United States v. Falso, 544 F.3d 110, 122 (2d Cir. 2008) (footnotes omitted) (citations omitted) (internal quotation marks omitted). Without probable cause, the inevitable discovery doctrine fails.
Slip op. at 10-11.
Judge Stucky also rejects application of the good-faith exception promulgated by the President in Mil. R. Evid. 311(c)(3) (formerly Mil. R. Evid. 311(b)(3)) because it requires that the search be conducted in reliance on an authorization issued with a substantial basis for determining the existence of probable cause. Because CAAF finds the asserted intuitive relationship insufficient to provide probable cause, the good-faith exception does not apply.
CAAF concludes that “the military judge abused her discretion by admitting the child pornography evidence,” resulting in dismissal of the child pornography charge with prejudice because “the only evidence supporting Appellant’s conviction for the wrongful possession of child pornography was the result of an unlawful seizure and an unlawful search.” Slip op. at 12-13.

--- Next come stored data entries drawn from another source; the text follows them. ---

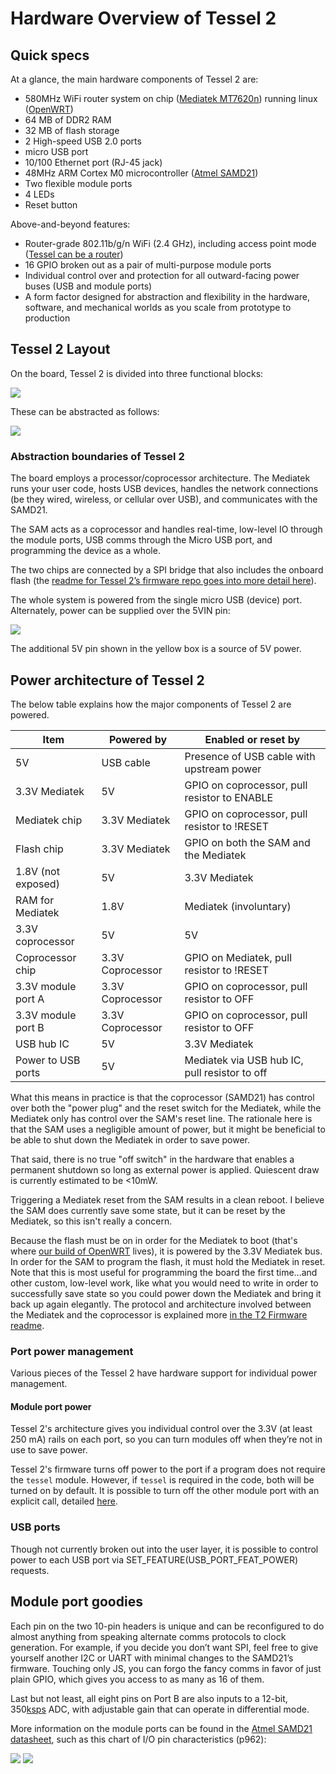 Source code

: # Hardware Overview of Tessel 2

## Quick specs

At a glance, the main hardware components of Tessel 2 are:

*  580MHz WiFi router system on chip ([Mediatek MT7620n](http://www.anz.ru/files/mediatek/MT7620_Datasheet.pdf)) running linux ([OpenWRT](https://openwrt.org/))
* 64 MB of DDR2 RAM
* 32 MB of flash storage
* 2 High-speed USB 2.0 ports
* micro USB port
* 10/100 Ethernet port (RJ-45 jack)
* 48MHz ARM Cortex M0 microcontroller ([Atmel SAMD21](http://www.atmel.com/Images/Atmel-42181-SAM-D21_Datasheet.pdf))
* Two flexible module ports
* 4 LEDs
* Reset button

Above-and-beyond features:

* Router-grade 802.11b/g/n WiFi (2.4 GHz), including access point mode ([Tessel can be a router](http://tessel.github.io/t2-start/ap.html))
* 16 GPIO broken out as a pair of multi-purpose module ports
* Individual control over and protection for all outward-facing power buses (USB and module ports)
* A form factor designed for abstraction and flexibility in the hardware, software, and mechanical worlds as you scale from prototype to production

## Tessel 2 Layout

On the board, Tessel 2 is divided into three functional blocks:

![](http://67.media.tumblr.com/83018b7f2595c1f4b3877f74eb86d134/tumblr_inline_nkz56hKzbm1s75tgz.png)

These can be abstracted as follows:

![](http://65.media.tumblr.com/559c4d45074644a5c335987bec7c698e/tumblr_inline_nkz56bL5SC1s75tgz.png)

### Abstraction boundaries of Tessel 2

The board employs a processor/coprocessor architecture. The Mediatek runs your user code, hosts USB devices, handles the network connections (be they wired, wireless, or cellular over USB), and communicates with the SAMD21.

The SAM acts as a coprocessor and handles real-time, low-level IO through the module ports, USB comms through the Micro USB port, and programming the device as a whole.

The two chips are connected by a SPI bridge that also includes the onboard flash (the [readme for Tessel 2’s firmware repo goes into more detail here](https://github.com/tessel/v2-firmware/blob/master/README.md)).

The whole system is powered from the single micro USB (device) port. Alternately, power can be supplied over the 5VIN pin:

![](https://tessel-discourse.s3.amazonaws.com/448470e28b84ce3e1fcfead5acdf82b039fb563b8cb6_479x500.png)

The additional 5V pin shown in the yellow box is a source of 5V power.

## Power architecture of Tessel 2

The below table explains how the major components of Tessel 2 are powered.

Item               | Powered by       | Enabled or reset by
-------------------|------------------|-------------------------------------------------
5V                 | USB cable        | Presence of USB cable with upstream power
3.3V Mediatek      | 5V               | GPIO on coprocessor, pull resistor to ENABLE
Mediatek chip      | 3.3V Mediatek    | GPIO on coprocessor, pull resistor to !RESET
Flash chip         | 3.3V Mediatek    | GPIO on both the SAM and the Mediatek
1.8V (not exposed) | 5V               | 3.3V Mediatek
RAM for Mediatek   | 1.8V             | Mediatek (involuntary)
3.3V coprocessor   | 5V               | 5V
Coprocessor chip   | 3.3V Coprocessor | GPIO on Mediatek, pull resistor to !RESET
3.3V module port A | 3.3V Coprocessor | GPIO on coprocessor, pull resistor to OFF
3.3V module port B | 3.3V Coprocessor | GPIO on coprocessor, pull resistor to OFF
USB hub IC         | 5V               | 3.3V Mediatek
Power to USB ports | 5V               | Mediatek via USB hub IC, pull resistor to off

What this means in practice is that the coprocessor (SAMD21) has control over both the "power plug" and the reset switch for the Mediatek, while the Mediatek only has control over the SAM's reset line. The rationale here is that the SAM uses a negligible amount of power, but it might be beneficial to be able to shut down the Mediatek in order to save power.

That said, there is no true "off switch" in the hardware that enables a permanent shutdown so long as external power is applied. Quiescent draw is currently estimated to be <10mW.

Triggering a Mediatek reset from the SAM results in a clean reboot. I believe the SAM does currently save some state, but it can be reset by the Mediatek, so this isn't really a concern.

Because the flash must be on in order for the Mediatek to boot (that's where [our build of OpenWRT](https://github.com/tessel/openwrt-tessel) lives), it is powered by the 3.3V Mediatek bus. In order for the SAM to program the flash, it must hold the Mediatek in reset. Note that this is most useful for programming the board the first time...and other custom, low-level work, like what you would need to write in order to successfully save state so you could power down the Mediatek and bring it back up again elegantly. The protocol and architecture involved between the Mediatek and the coprocessor is explained more [in the T2 Firmware readme](https://github.com/tessel/t2-firmware).

### Port power management

Various pieces of the Tessel 2 have hardware support for individual power management.

#### Module port power
Tessel 2's architecture gives you individual control over the 3.3V (at least 250 mA) rails on each port, so you can turn modules off when they’re not in use to save power.

Tessel 2's firmware turns off power to the port if a program does not require the `tessel` module. However, if `tessel` is required in the code, both will be turned on by default. It is possible to turn off the other module port with an explicit call, detailed [here](../API/Hardware_API.html#power-management).

### USB ports
Though not currently broken out into the user layer, it is possible to control power to each USB port via SET_FEATURE(USB_PORT_FEAT_POWER) requests.

## Module port goodies

Each pin on the two 10-pin headers is unique and can be reconfigured to do almost anything from speaking alternate comms protocols to clock generation. For example, if you decide you don’t want SPI, feel free to give yourself another I2C or UART with minimal changes to the SAMD21’s firmware. Touching only JS, you can forgo the fancy comms in favor of just plain GPIO, which gives you access to as many as 16 of them.

Last but not least, all eight pins on Port B are also inputs to a 12-bit, 350[ksps](http://www.maximintegrated.com/en/glossary/definitions.mvp/term/ksps/gpk/573) ADC, with adjustable gain that can operate in differential mode.

More information on the module ports can be found in the [Atmel SAMD21 datasheet](http://www.atmel.com/Images/Atmel-42181-SAM-D21_Datasheet.pdf), such as this chart of I/O pin characteristics (p962):


![](https://cloud.githubusercontent.com/assets/454690/18562152/9215264c-7b50-11e6-9666-e00047d104d6.png)
![](https://cloud.githubusercontent.com/assets/454690/18562081/5343d92c-7b50-11e6-8473-9aba7ad127f3.png)
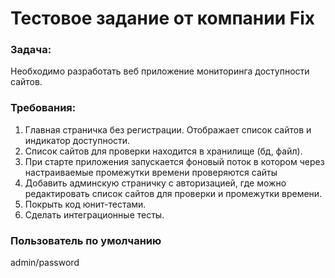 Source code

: # Тестовое задание от компании Fix

### Задача: 
Необходимо разработать  веб приложение мониторинга доступности сайтов.

### Требования:
1. Главная страничка без регистрации. Отображает список сайтов и индикатор доступности.
2. Список сайтов для проверки находится в хранилище (бд, файл).
3. При старте приложения запускается фоновый поток в котором через настраиваемые промежутки времени проверяются сайты
4. Добавить админскую страничку с авторизацией, где можно редактировать список сайтов для проверки и промежутки времени.
5. Покрыть код юнит-тестами.
6. Сделать интеграционные тесты.

### Пользователь по умолчанию
admin/password
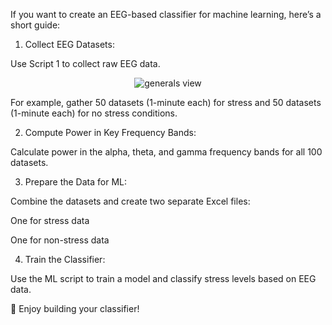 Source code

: If you want to create an EEG-based classifier for machine learning, here’s a short guide:

1. Collect EEG Datasets:

Use Script 1 to collect raw EEG data.

<p align="center">
  <img src="https://github.com/pieeg-club/PiEEG-16/blob/main/images/Collected_dataset.jpg" alt="generals view">
</p>



For example, gather 50 datasets (1-minute each) for stress and 50 datasets (1-minute each) for no stress conditions.

2. Compute Power in Key Frequency Bands:

Calculate power in the alpha, theta, and gamma frequency bands for all 100 datasets.

3. Prepare the Data for ML:

Combine the datasets and create two separate Excel files:

One for stress data

One for non-stress data

4. Train the Classifier:

Use the ML script to train a model and classify stress levels based on EEG data.

🚀 Enjoy building your classifier!







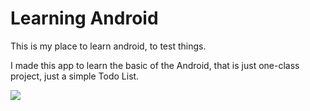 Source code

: # Learning Android

This is my place to learn android, to test things.

I made this app to learn the basic of the Android, that is just one-class project, just a simple Todo List.

<img src="https://i.imgur.com/B52j0GW.png"> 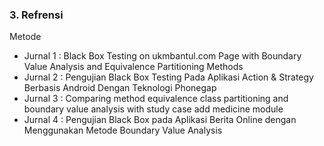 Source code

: 
### 3. Refrensi
Metode
- Jurnal 1 : Black Box Testing on ukmbantul.com Page with Boundary Value Analysis and Equivalence Partitioning Methods
- Jurnal 2 : Pengujian Black Box Testing Pada Aplikasi Action & Strategy Berbasis Android Dengan Teknologi Phonegap
- Jurnal 3 : Comparing method equivalence class partitioning and boundary value analysis with study case add medicine module
- Jurnal 4 : Pengujian Black Box pada Aplikasi Berita Online dengan Menggunakan Metode Boundary Value Analysis
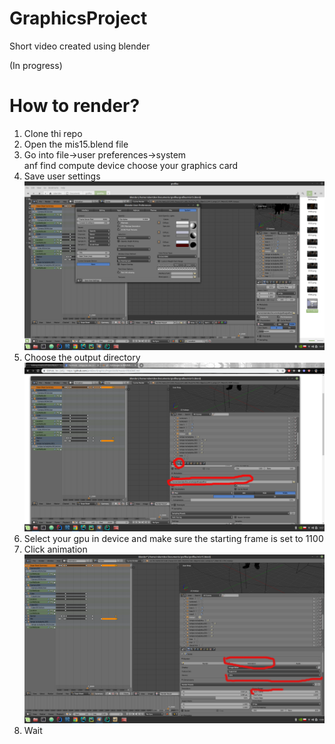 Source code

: # GraphicsProject
Short video created using blender

(In progress)

<h1>How to render?</h1>

<ol>
  <li>Clone thi repo</li>
  <li>Open the mis15.blend file</li>
  <li>Go into file->user preferences->system<br>
    anf find compute device choose your graphics card</li>
  <li>Save user settings</li>
  <img src="https://github.com/JankDev/GraphicsProject/blob/master/blender-settings.png" width="700"/>
  <li>Choose the output directory</li>
  <img src="output-dir.png" width="700"/>
  <li>Select your gpu in device and make sure the starting frame is set to 1100</li>
  <li>Click animation</li>
  <img src=render.png" width="700"/>
                                  <li>Wait</li>
  
</ol>
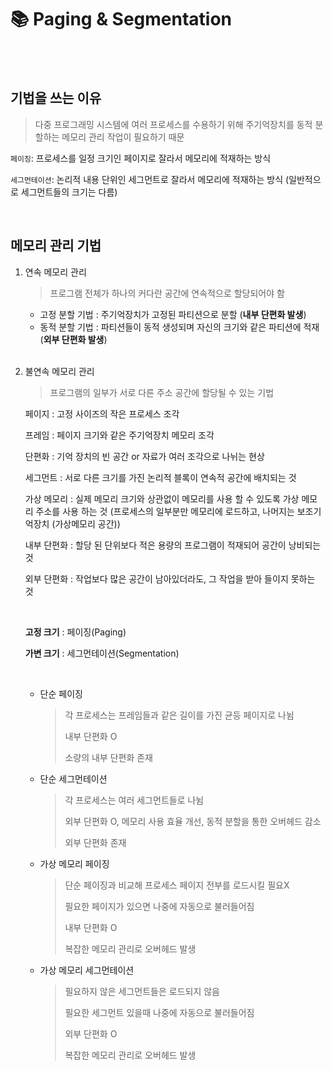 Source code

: # 📚 Paging & Segmentation

<br>

<br>

## 기법을 쓰는 이유

> 다중 프로그래밍 시스템에 여러 프로세스를 수용하기 위해 주기억장치를 동적 분할하는 메모리 관리 작업이 필요하기 때문

`페이징`: 프로세스를 일정 크기인 페이지로 잘라서 메모리에 적재하는 방식

`세그먼테이션`: 논리적 내용 단위인 세그먼트로 잘라서 메모리에 적재하는 방식 (일반적으로 세그먼트들의 크기는 다름)

<br>

## 메모리 관리 기법

1. 연속 메모리 관리

   > 프로그램 전체가 하나의 커다란 공간에 연속적으로 할당되어야 함

   - 고정 분할 기법 : 주기억장치가 고정된 파티션으로 분할 (**내부 단편화 발생**)
   - 동적 분할 기법 : 파티션들이 동적 생성되며 자신의 크기와 같은 파티션에 적재 (**외부 단편화 발생**)

   <br>

2. 불연속 메모리 관리

   > 프로그램의 일부가 서로 다른 주소 공간에 할당될 수 있는 기법

   페이지 : 고정 사이즈의 작은 프로세스 조각

   프레임 : 페이지 크기와 같은 주기억장치 메모리 조각

   단편화 : 기억 장치의 빈 공간 or 자료가 여러 조각으로 나뉘는 현상

   세그먼트 : 서로 다른 크기를 가진 논리적 블록이 연속적 공간에 배치되는 것

   가상 메모리 : 실제 메모리 크기와 상관없이 메모리를 사용 할 수 있도록 가상 메모리 주소를 사용 하는 것 (프로세스의 일부분만 메모리에 로드하고, 나머지는 보조기억장치 (가상메모리 공간))

   내부 단편화 : 할당 된 단위보다 적은 용량의 프로그램이 적재되어 공간이 낭비되는 것

   외부 단편화 : 작업보다 많은 공간이 남아있더라도, 그 작업을 받아 들이지 못하는 것

   <br>

   **고정 크기** : 페이징(Paging)

   **가변 크기** : 세그먼테이션(Segmentation)

   <br>

   - 단순 페이징

     > 각 프로세스는 프레임들과 같은 길이를 가진 균등 페이지로 나뉨
     >
     > 내부 단편화 O
     >
     > 소량의 내부 단편화 존재

   - 단순 세그먼테이션

     > 각 프로세스는 여러 세그먼트들로 나뉨
     >
     > 외부 단편화 O, 메모리 사용 효율 개선, 동적 분할을 통한 오버헤드 감소
     >
     > 외부 단편화 존재

   - 가상 메모리 페이징

     > 단순 페이징과 비교해 프로세스 페이지 전부를 로드시킬 필요X
     >
     > 필요한 페이지가 있으면 나중에 자동으로 불러들어짐
     >
     > 내부 단편화 O
     >
     > 복잡한 메모리 관리로 오버헤드 발생

   - 가상 메모리 세그먼테이션

     > 필요하지 않은 세그먼트들은 로드되지 않음
     >
     > 필요한 세그먼트 있을때 나중에 자동으로 불러들어짐
     >
     > 외부 단편화 O
     >
     > 복잡한 메모리 관리로 오버헤드 발생
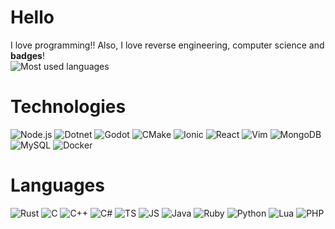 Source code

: # Hello
I love programming!! Also, I love reverse engineering, computer science and **badges**!
<br>
![Most used languages](https://github-readme-stats.vercel.app/api/top-langs/?username=immaugc&layout=compact&theme=dark)
<br>
# Technologies
![Node.js](https://img.shields.io/badge/Node.js-43853D?style=for-the-badge&logo=node.js&logoColor=white)
![Dotnet](https://img.shields.io/badge/.NET-5C2D91?style=for-the-badge&logo=.net&logoColor=white)
![Godot](https://img.shields.io/badge/Godot-3267e3?style=for-the-badge&logo=godot-engine&logoColor=white)
![CMake](https://img.shields.io/badge/CMake-d91845?style=for-the-badge&logo=cmake&logoColor=white)
![Ionic](https://img.shields.io/badge/Ionic-2e2d36?style=for-the-badge&logo=ionic&logoColor=white)
![React](https://img.shields.io/badge/React-2e2d36?style=for-the-badge&logo=react&logoColor=#354361)
![Vim](https://img.shields.io/badge/Vim-2e2d36?style=for-the-badge&logo=vim&logoColor=darkgreen)
![MongoDB](https://img.shields.io/badge/mongodb-2e2d36?style=for-the-badge&logo=mongodb&logoColor=darkgreen)
![MySQL](https://img.shields.io/badge/mongodb-305082?style=for-the-badge&logo=mysql&logoColor=white)
![Docker](https://img.shields.io/badge/docker-305082?style=for-the-badge&logo=docker&logoColor=white)
<br>
# Languages
![Rust](https://img.shields.io/badge/Rust-2e2d36?style=for-the-badge&logo=rust&logoColor=white)
![C](https://img.shields.io/badge/C-365ccf?style=for-the-badge&logo=c&logoColor=white)
![C++](https://img.shields.io/badge/Cpp-5c2657?style=for-the-badge&logo=c%2B%2B&logoColor=white)
![C#](https://img.shields.io/badge/C%23-417548?style=for-the-badge&logoColor=white)
![TS](https://img.shields.io/badge/TypeScript-365ccf?style=for-the-badge&logo=typescript&logoColor=white)
![JS](https://img.shields.io/badge/JavaScript-968e4b?style=for-the-badge&logo=javascript&logoColor=white)
![Java](https://img.shields.io/badge/Java-6e4c2d?style=for-the-badge&logo=openjdk&logoColor=white)
![Ruby](https://img.shields.io/badge/Ruby-63232f?style=for-the-badge&logo=ruby&logoColor=white)
![Python](https://img.shields.io/badge/Python-968e4b?style=for-the-badge&logo=python&logoColor=white)
![Lua](https://img.shields.io/badge/Lua-26265c?style=for-the-badge&logo=lua&logoColor=white)
![PHP](https://img.shields.io/badge/PHP-543c96?style=for-the-badge&logo=php&logoColor=white)
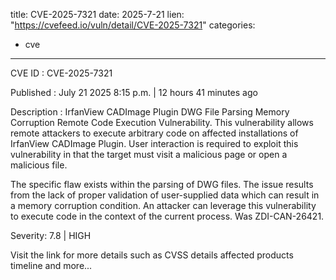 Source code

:  
title: CVE-2025-7321
date: 2025-7-21
lien: "https://cvefeed.io/vuln/detail/CVE-2025-7321"
categories:
  - cve
---

CVE ID : CVE-2025-7321

Published :  July 21
2025
8:15 p.m. | 12 hours
41 minutes ago

Description : IrfanView CADImage Plugin DWG File Parsing Memory Corruption Remote Code Execution Vulnerability. This vulnerability allows remote attackers to execute arbitrary code on affected installations of IrfanView CADImage Plugin. User interaction is required to exploit this vulnerability in that the target must visit a malicious page or open a malicious file.

The specific flaw exists within the parsing of DWG files. The issue results from the lack of proper validation of user-supplied data
which can result in a memory corruption condition. An attacker can leverage this vulnerability to execute code in the context of the current process. Was ZDI-CAN-26421.

Severity: 7.8 | HIGH

Visit the link for more details
such as CVSS details
affected products
timeline
and more...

However, CAAF also reverses the other convictions because of the trial counsel’s propensity-based closing arguments:
The military judge instructed the court members that each offense must stand on its own. They were to keep the evidence of each offense separate, unless they determined that it was relevant to prove more than one offense. During his closing and rebuttal arguments on findings, the trial counsel argued that all of the offenses, including the wrongful possession of child pornography, were manifestations of Appellant’s character: that of a predator, sexually attracted to young boys. But the strongest evidence of this purported character trait was the child pornography. Under the circumstances of this case, we conclude that the Government failed to establish that the admission of those images was unimportant in relation to the other evidence the panel heard on the remaining offenses.
Slip op. at 13 (emphasis added). I think this an interesting twist in the court’s decision. Mil. R. Evid. 414 generally permits the Government to introduce evidence of similar crimes in child-molestation cases, and so would likely have allowed the trial counsel’s argument that the appellant is a predator. Furthermore, the appellant was accused of soliciting boys on three separate occasions. Other actual solicitations would seem to be stronger evidence of a predatory nature than the mere possession of child pornography. Unfortunately, its unclear if the admissibility of such evidence in this case was litigated at trial.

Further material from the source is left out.